How the 1985 Hormel strike changed Austin, Minn.

This week marks the 11th anniversary of Jose Carrazco owning his own business. But he says West Oakland Auto Repair may not have come about if he hadn't moved to Minnesota for another job.

"We have always felt welcome. Austin has always been a great place to live," said Corrazco.

Corrazco relocated to Austin from Mexico in 1999 to work at Quality Pork Processing, which supplies Hormel next door.

But he always enjoyed fixing cars on the side and eventually, he decided to leave to strike out on his own.

"It was a good job. They did a lot to help me out at that time.

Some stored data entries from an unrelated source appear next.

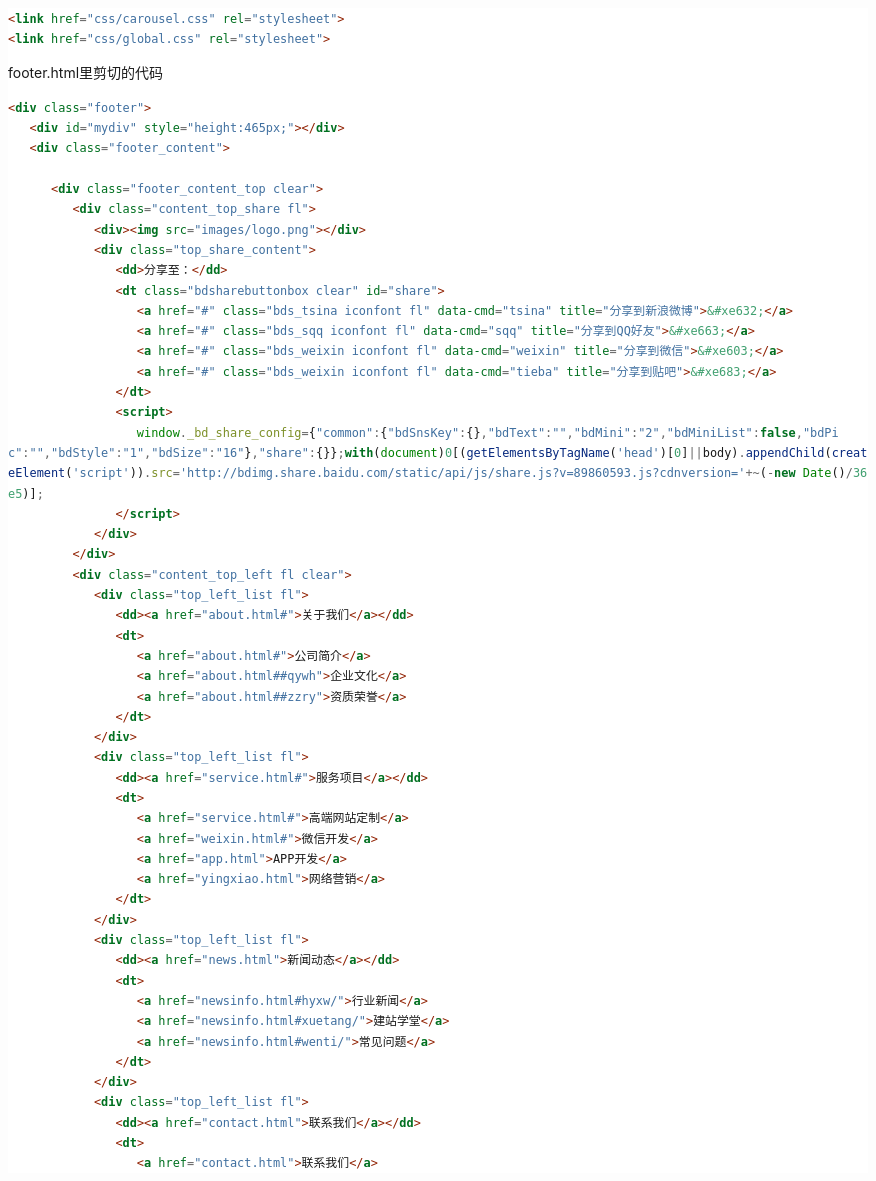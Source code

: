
 ```html
<link href="css/carousel.css" rel="stylesheet">
<link href="css/global.css" rel="stylesheet">
```

 footer.html里剪切的代码

```html
<div class="footer">
   <div id="mydiv" style="height:465px;"></div>
   <div class="footer_content">
   
      <div class="footer_content_top clear">
         <div class="content_top_share fl">
            <div><img src="images/logo.png"></div>
            <div class="top_share_content">
               <dd>分享至：</dd>
               <dt class="bdsharebuttonbox clear" id="share">
                  <a href="#" class="bds_tsina iconfont fl" data-cmd="tsina" title="分享到新浪微博">&#xe632;</a>
                  <a href="#" class="bds_sqq iconfont fl" data-cmd="sqq" title="分享到QQ好友">&#xe663;</a>
                  <a href="#" class="bds_weixin iconfont fl" data-cmd="weixin" title="分享到微信">&#xe603;</a>
                  <a href="#" class="bds_weixin iconfont fl" data-cmd="tieba" title="分享到贴吧">&#xe683;</a>
               </dt>
               <script>
                  window._bd_share_config={"common":{"bdSnsKey":{},"bdText":"","bdMini":"2","bdMiniList":false,"bdPic":"","bdStyle":"1","bdSize":"16"},"share":{}};with(document)0[(getElementsByTagName('head')[0]||body).appendChild(createElement('script')).src='http://bdimg.share.baidu.com/static/api/js/share.js?v=89860593.js?cdnversion='+~(-new Date()/36e5)];
               </script>
            </div>
         </div>
         <div class="content_top_left fl clear">
            <div class="top_left_list fl">
               <dd><a href="about.html#">关于我们</a></dd>
               <dt>
                  <a href="about.html#">公司简介</a>
                  <a href="about.html##qywh">企业文化</a>
                  <a href="about.html##zzry">资质荣誉</a>
               </dt>
            </div>
            <div class="top_left_list fl">
               <dd><a href="service.html#">服务项目</a></dd>
               <dt>
                  <a href="service.html#">高端网站定制</a>
                  <a href="weixin.html#">微信开发</a>
                  <a href="app.html">APP开发</a>
                  <a href="yingxiao.html">网络营销</a>
               </dt>
            </div>
            <div class="top_left_list fl">
               <dd><a href="news.html">新闻动态</a></dd>
               <dt>
                  <a href="newsinfo.html#hyxw/">行业新闻</a>
                  <a href="newsinfo.html#xuetang/">建站学堂</a>
                  <a href="newsinfo.html#wenti/">常见问题</a>
               </dt>
            </div>
            <div class="top_left_list fl">
               <dd><a href="contact.html">联系我们</a></dd>
               <dt>
                  <a href="contact.html">联系我们</a>
```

I worked there for a few years and for me, it was a fun place to work at," said Corrazco.

Carrazco is part of the changing face of Austin over the last 30 years or so.

A local labor historian says when Hormel workers went on strike in the mid-80s, only two were people of color and all the replacement workers that were hired to end the strike were caucasian.

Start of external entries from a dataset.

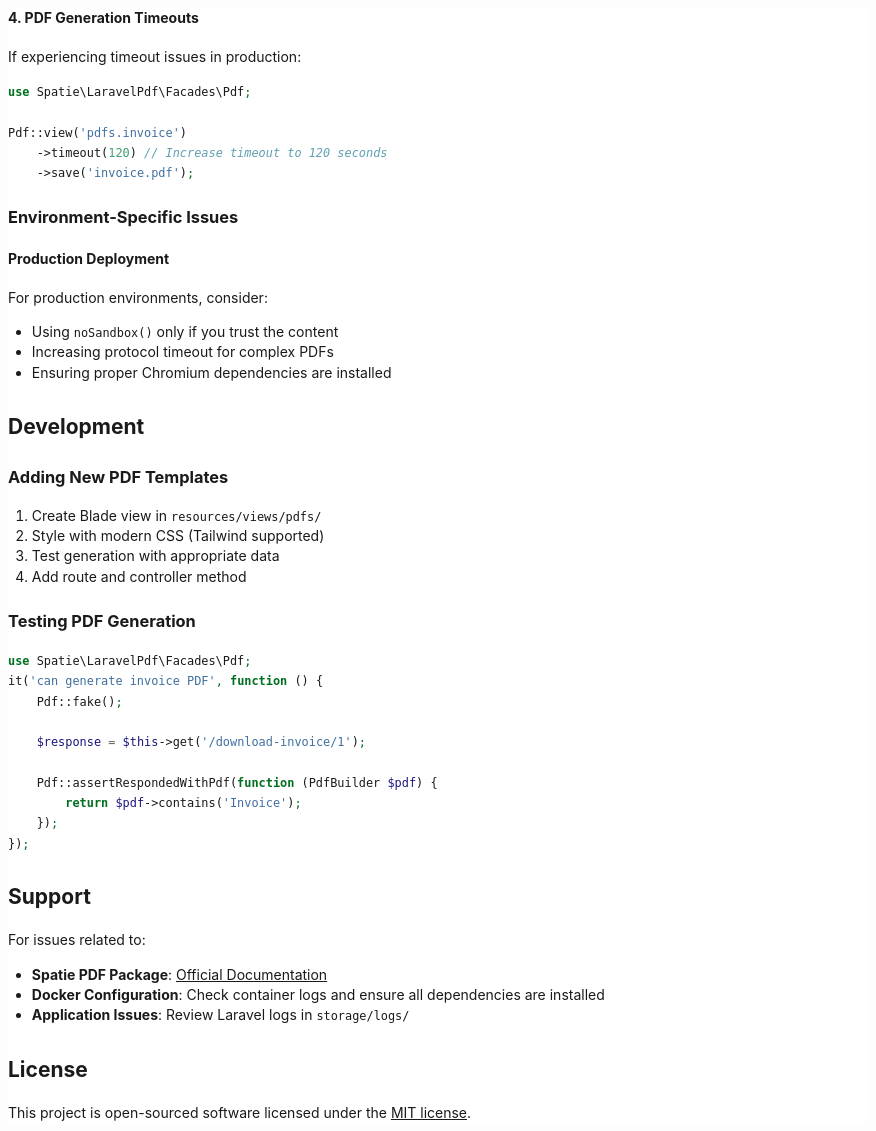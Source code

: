 #### 4. PDF Generation Timeouts
If experiencing timeout issues in production:

```php
use Spatie\LaravelPdf\Facades\Pdf;

Pdf::view('pdfs.invoice')
    ->timeout(120) // Increase timeout to 120 seconds
    ->save('invoice.pdf');
```

### Environment-Specific Issues

#### Production Deployment
For production environments, consider:

- Using `noSandbox()` only if you trust the content
- Increasing protocol timeout for complex PDFs
- Ensuring proper Chromium dependencies are installed

## Development

### Adding New PDF Templates

1. Create Blade view in `resources/views/pdfs/`
2. Style with modern CSS (Tailwind supported)
3. Test generation with appropriate data
4. Add route and controller method

### Testing PDF Generation

```php
use Spatie\LaravelPdf\Facades\Pdf;
it('can generate invoice PDF', function () {
    Pdf::fake();

    $response = $this->get('/download-invoice/1');

    Pdf::assertRespondedWithPdf(function (PdfBuilder $pdf) {
        return $pdf->contains('Invoice');
    });
});
```

## Support

For issues related to:
- **Spatie PDF Package**: [Official Documentation](https://spatie.be/docs/laravel-pdf)
- **Docker Configuration**: Check container logs and ensure all dependencies are installed
- **Application Issues**: Review Laravel logs in `storage/logs/`

## License

This project is open-sourced software licensed under the [MIT license](https://opensource.org/licenses/MIT).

But most of them quit over the next five years because of the hard work and low wages and Hormel started recruiting workers from Mexico and Central America.

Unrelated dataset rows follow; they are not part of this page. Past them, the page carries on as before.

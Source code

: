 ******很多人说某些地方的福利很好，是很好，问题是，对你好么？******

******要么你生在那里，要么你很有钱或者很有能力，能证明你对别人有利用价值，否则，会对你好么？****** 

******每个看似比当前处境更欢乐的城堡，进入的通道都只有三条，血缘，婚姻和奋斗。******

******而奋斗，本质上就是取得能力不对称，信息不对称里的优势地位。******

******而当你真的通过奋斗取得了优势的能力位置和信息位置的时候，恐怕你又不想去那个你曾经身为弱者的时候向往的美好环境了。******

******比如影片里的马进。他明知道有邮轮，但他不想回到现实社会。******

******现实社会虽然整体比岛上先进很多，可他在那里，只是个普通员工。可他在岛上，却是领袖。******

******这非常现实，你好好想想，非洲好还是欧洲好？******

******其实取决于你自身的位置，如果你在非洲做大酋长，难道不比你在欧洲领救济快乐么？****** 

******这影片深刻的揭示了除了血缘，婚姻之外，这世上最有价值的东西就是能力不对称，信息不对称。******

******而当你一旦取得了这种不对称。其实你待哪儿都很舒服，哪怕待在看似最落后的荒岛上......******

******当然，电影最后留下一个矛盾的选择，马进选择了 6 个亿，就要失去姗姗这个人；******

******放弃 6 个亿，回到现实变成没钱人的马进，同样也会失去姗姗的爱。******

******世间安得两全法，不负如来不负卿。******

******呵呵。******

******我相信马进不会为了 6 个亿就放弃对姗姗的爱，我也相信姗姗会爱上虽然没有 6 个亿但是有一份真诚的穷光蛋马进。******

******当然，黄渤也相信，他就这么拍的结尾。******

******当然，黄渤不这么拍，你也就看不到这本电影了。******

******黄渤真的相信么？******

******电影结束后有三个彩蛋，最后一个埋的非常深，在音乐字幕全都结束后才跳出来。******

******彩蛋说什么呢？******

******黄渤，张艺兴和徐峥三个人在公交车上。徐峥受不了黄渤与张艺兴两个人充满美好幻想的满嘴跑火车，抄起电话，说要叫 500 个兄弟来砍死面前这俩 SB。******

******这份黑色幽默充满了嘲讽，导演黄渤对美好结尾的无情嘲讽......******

Since then, word of jobs at Hormel has spread to African immigrants coming to the U.S. and now about a quarter of Austin's population are people of color.

"The strike began a series of developments that ultimately led to a profound transformation of the demographics of Austin," said Macalester College professor Peter Rachleff.

Corrazco says he sees more people who look like him around town now than when he moved here and that makes him happy to call Austin home.

"I think it's great to have diversity, to have more minorities," said Corrazco.